### What is required
Print, exactly as they appear in the listing below, the lines from the line with "### **Hashing**" to the line with "- **Validação**: ~1ms (síncrona)", with both end lines kept.

### Stored data
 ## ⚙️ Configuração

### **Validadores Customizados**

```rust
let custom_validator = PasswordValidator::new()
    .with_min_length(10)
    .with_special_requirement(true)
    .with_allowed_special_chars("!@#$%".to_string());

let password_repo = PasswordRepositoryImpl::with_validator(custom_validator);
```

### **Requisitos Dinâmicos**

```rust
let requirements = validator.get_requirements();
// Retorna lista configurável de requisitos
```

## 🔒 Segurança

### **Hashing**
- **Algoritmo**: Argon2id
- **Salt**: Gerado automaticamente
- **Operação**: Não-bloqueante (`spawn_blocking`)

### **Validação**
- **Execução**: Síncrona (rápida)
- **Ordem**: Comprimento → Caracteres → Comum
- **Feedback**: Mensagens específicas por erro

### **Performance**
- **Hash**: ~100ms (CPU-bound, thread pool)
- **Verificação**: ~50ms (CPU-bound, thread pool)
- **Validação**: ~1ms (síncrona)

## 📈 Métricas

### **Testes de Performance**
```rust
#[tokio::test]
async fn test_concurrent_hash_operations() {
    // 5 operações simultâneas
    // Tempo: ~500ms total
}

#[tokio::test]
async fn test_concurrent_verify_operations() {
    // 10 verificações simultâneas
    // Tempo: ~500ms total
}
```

### Written solution
### **Hashing**
- **Algoritmo**: Argon2id
- **Salt**: Gerado automaticamente
- **Operação**: Não-bloqueante (`spawn_blocking`)

### **Validação**
- **Execução**: Síncrona (rápida)
- **Ordem**: Comprimento → Caracteres → Comum
- **Feedback**: Mensagens específicas por erro

### **Performance**
- **Hash**: ~100ms (CPU-bound, thread pool)
- **Verificação**: ~50ms (CPU-bound, thread pool)
- **Validação**: ~1ms (síncrona)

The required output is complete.